Ownership information
- Owner: Ketraco
- Partners: Exim Bank of India
- Operator: Kenya Electricity Transmission Company

Construction information
- Construction started: 2015
- Expected: 2024

Technical information
- Current type: AC
- Total length: 139 mi (224 km)
- AC voltage: 220kV
- No. of circuits: 1

= Turkwel–Ortum–Kitale High Voltage Power Line =

High voltage electricity transmission line in Kenya

Turkwel–Ortum–Kitale High Voltage Power Line is a high voltage electricity power line, under construction, connecting the high voltage substation at Turkwel, to another high voltage substation at Kitale, both in Kenya.

==Location==
The power line starts at the 106 MW Turkwel Hydroelectric Power Station, in West Pokot County, as a 220kV single circuit high voltage power line. From there, the line travels in a general southerly direction through the town of Ortum also in West Pokot County, to end at Kitale in Trans-Nzoia County. The road distance between Turkwel and Kitale is approximately 139 mi.

==Overview==
This power transmission line connects the Turkwel HPP directly to Ortum and Kitale. Before this line was established the electricity generated at Turkwel was evacuated through the Turkwell–Eldoret–Lessos High Voltage Transmission Line. However, the solar power stations (i) Alten, (ii) Eldsol and (iii) Radiant, owned by independent power producers are given priority, often crowding out Turkwel HPP. The new line will exclusively serve Turkwel HPP, which produces inexpensive hydropower.

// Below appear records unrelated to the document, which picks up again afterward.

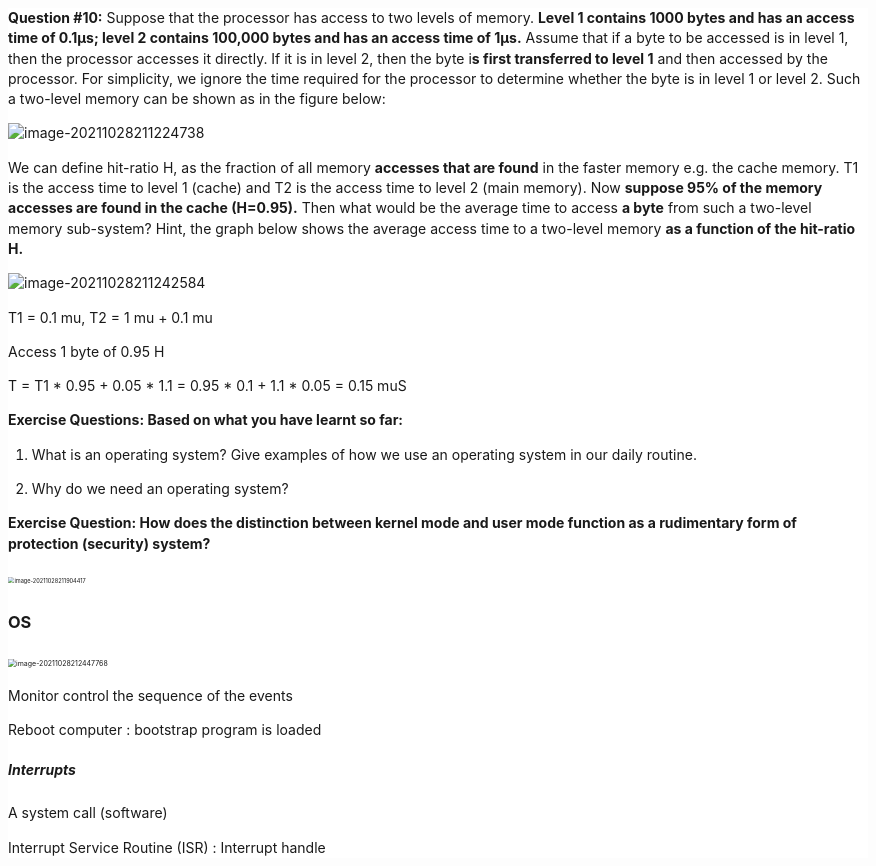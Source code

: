 



 **Question #10:** Suppose that the processor has access to two levels of memory. **Level 1 contains 1000 bytes and has an access time of 0.1µs; level 2 contains 100,000 bytes and has an access time of 1µs.** Assume that if a byte to be accessed is in level 1, then the processor accesses it directly. If it is in level 2, then the byte i**s first transferred to level 1** and then accessed by the processor. For simplicity, we ignore the time required for the processor to determine whether the byte is in level 1 or level 2. Such a two-level memory can be shown as in the figure below:

![image-20211028211224738](https://chqwer2.github.io/img/Typora/image-20211028211224738.png)

We can define hit-ratio H, as the fraction of all memory **accesses that are found** in the faster memory e.g. the cache memory. T1 is the access time to level 1 (cache) and T2 is the access time to level 2 (main memory). Now **suppose 95% of the memory accesses are found in the cache (H=0.95).** Then what would be the average time to access **a byte** from such a two-level memory sub-system? Hint, the graph below shows the average access time to a two-level memory **as a function of the hit-ratio H.**





 ![image-20211028211242584](https://chqwer2.github.io/img/Typora/image-20211028211242584.png)



T1 = 0.1 mu, T2 = 1 mu + 0.1 mu

Access 1 byte of 0.95 H

T = T1 * 0.95 + 0.05 * 1.1 = 0.95 * 0.1 + 1.1 * 0.05 = 0.15 muS



**Exercise Questions: Based on what you have learnt so far:**

1. What is an operating system? Give examples of how we use an operating system in our daily routine.

2. Why do we need an operating system? 

**Exercise Question: How does the distinction between kernel mode and user mode function as a rudimentary form of protection (security) system?**

<img src="https://chqwer2.github.io/img/Typora/image-20211028211904417.png" alt="image-20211028211904417" style="zoom:40%;" />

### OS

<img src="https://chqwer2.github.io/img/Typora/image-20211028212447768.png" alt="image-20211028212447768" style="zoom:50%;" />

Monitor control the sequence of the events

Reboot computer : bootstrap program is loaded

##### Interrupts

A system call (software)

Interrupt Service Routine (ISR) : Interrupt handle



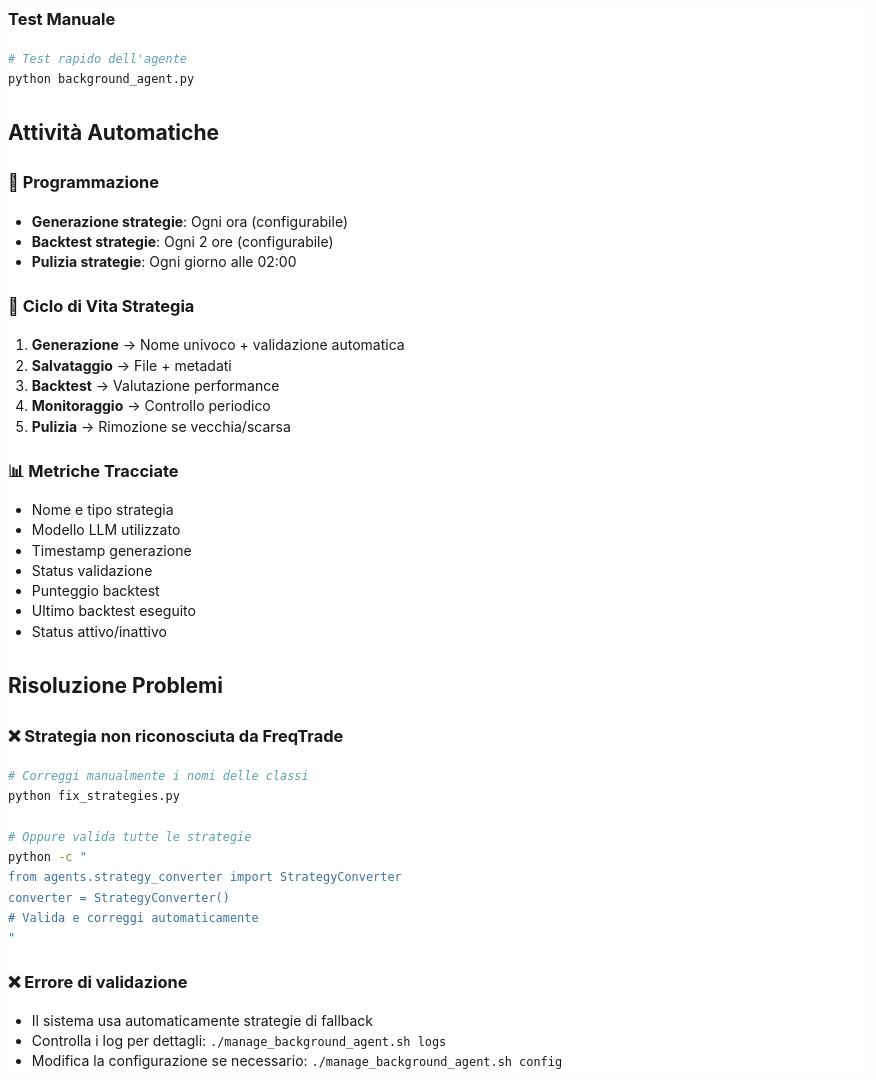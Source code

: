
 ```bash
```

### Test Manuale
```bash
# Test rapido dell'agente
python background_agent.py
```

## Attività Automatiche

### 📅 **Programmazione**
- **Generazione strategie**: Ogni ora (configurabile)
- **Backtest strategie**: Ogni 2 ore (configurabile)
- **Pulizia strategie**: Ogni giorno alle 02:00

### 🔄 **Ciclo di Vita Strategia**
1. **Generazione** → Nome univoco + validazione automatica
2. **Salvataggio** → File + metadati
3. **Backtest** → Valutazione performance
4. **Monitoraggio** → Controllo periodico
5. **Pulizia** → Rimozione se vecchia/scarsa

### 📊 **Metriche Tracciate**
- Nome e tipo strategia
- Modello LLM utilizzato
- Timestamp generazione
- Status validazione
- Punteggio backtest
- Ultimo backtest eseguito
- Status attivo/inattivo

## Risoluzione Problemi

### ❌ **Strategia non riconosciuta da FreqTrade**
```bash
# Correggi manualmente i nomi delle classi
python fix_strategies.py

# Oppure valida tutte le strategie
python -c "
from agents.strategy_converter import StrategyConverter
converter = StrategyConverter()
# Valida e correggi automaticamente
"
```

### ❌ **Errore di validazione**
- Il sistema usa automaticamente strategie di fallback
- Controlla i log per dettagli: `./manage_background_agent.sh logs`
- Modifica la configurazione se necessario: `./manage_background_agent.sh config`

==Construction and funding==
The construction has been ongoing since the early 2010s. The engineering, procurement and construction (EPC) contract was awarded to KEC International Limited of India. The contract price was US$11,861,976 (KSh1,552,080,250 in May 2024 money). Funding was provided by the government of Kenya with loan support from the Exim Bank of India. Commercial commissioning is now expected in June 2024.

The project involves the building of two new substations, one at Kitale and another at Ortum and the expansion of the substation at Turkwel to allow an "alternative evacuation path for power generated at Turkwel HPP".

In August 2023, KETRACO acquired two transformers to facilitate the completion of this transmission line. The 220/132kV 90MVA transformer weighing 70 tonnes was utilized at the Kitale substation. The 220/33kV transformer weighing 40 tonnes was installed at the Ortum substation. The electrical equipment was installed by Shyama Power Limited of India and supervised by KETRACO.

==Other considerations==
As of November 2020, Kenya had a national generation capacity of 2,766 MW, with maximum demand of 1,900 MW. So, on paper, the country had excess electricity, but in reality, due to insufficient transmission network, significant wattage was generated but not evacuated and therefore unused (not utilized). This transmission line is intended to evacuate 106 MW of clean, renewable and inexpensive electricity for domestic supply to spur economic development.